Every line of the data below that holds the string "最后修订日期" needs to be reported.

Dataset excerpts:
+---+

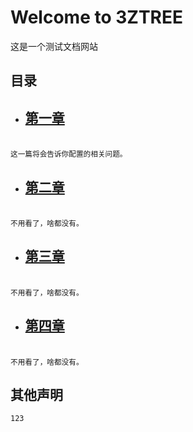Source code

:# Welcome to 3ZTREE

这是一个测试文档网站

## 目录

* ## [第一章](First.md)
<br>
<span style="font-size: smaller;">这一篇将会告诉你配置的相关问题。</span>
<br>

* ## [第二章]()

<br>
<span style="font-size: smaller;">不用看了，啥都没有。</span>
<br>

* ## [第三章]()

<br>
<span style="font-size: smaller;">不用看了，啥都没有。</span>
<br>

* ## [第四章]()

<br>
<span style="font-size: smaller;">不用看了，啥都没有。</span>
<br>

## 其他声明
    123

+---+

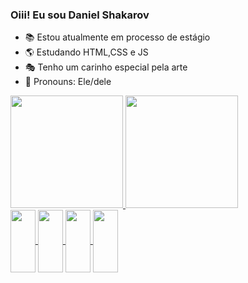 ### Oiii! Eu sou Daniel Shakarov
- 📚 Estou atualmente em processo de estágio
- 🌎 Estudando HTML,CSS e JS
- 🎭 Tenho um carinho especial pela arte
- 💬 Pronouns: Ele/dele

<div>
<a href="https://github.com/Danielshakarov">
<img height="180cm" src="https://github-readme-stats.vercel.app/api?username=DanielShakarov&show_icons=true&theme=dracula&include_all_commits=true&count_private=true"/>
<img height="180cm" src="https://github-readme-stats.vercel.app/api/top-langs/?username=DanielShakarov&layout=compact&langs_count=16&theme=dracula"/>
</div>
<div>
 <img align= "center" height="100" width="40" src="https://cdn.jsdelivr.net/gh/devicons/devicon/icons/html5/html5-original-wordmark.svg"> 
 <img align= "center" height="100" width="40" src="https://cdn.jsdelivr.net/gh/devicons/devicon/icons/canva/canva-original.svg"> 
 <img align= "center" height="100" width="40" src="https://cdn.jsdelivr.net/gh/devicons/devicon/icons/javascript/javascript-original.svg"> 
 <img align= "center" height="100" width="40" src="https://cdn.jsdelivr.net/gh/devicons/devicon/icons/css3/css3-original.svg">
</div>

+---+

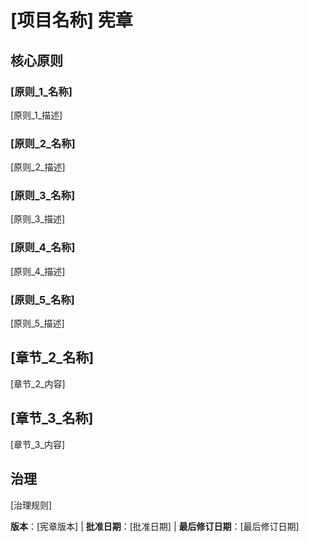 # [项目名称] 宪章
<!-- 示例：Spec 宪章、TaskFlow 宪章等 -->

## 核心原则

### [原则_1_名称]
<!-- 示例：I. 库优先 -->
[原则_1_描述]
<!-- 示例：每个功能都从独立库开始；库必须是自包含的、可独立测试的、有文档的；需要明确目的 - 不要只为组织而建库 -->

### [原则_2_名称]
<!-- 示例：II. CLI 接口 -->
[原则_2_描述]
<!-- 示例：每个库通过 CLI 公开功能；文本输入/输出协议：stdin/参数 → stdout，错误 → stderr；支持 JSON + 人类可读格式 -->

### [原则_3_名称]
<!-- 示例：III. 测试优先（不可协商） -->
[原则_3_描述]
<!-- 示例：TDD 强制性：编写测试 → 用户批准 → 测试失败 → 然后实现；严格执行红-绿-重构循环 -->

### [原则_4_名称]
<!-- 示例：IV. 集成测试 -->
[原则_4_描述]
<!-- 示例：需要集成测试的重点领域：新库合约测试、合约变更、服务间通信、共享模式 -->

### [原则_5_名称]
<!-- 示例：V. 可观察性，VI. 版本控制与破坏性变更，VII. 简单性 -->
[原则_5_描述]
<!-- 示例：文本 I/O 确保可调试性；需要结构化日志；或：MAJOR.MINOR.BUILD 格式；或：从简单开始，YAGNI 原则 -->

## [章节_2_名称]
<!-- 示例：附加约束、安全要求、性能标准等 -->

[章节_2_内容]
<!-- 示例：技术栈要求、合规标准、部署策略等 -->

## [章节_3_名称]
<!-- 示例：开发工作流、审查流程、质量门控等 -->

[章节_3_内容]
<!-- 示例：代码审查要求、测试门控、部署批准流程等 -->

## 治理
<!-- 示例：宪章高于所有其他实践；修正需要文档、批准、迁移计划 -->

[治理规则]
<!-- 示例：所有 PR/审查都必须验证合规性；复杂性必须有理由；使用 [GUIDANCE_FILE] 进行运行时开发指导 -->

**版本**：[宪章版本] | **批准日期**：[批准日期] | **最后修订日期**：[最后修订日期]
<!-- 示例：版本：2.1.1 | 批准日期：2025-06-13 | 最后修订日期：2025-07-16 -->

+---+

| COMPLETED EXERCISE |
**版本**：[宪章版本] | **批准日期**：[批准日期] | **最后修订日期**：[最后修订日期]
<!-- 示例：版本：2.1.1 | 批准日期：2025-06-13 | 最后修订日期：2025-07-16 -->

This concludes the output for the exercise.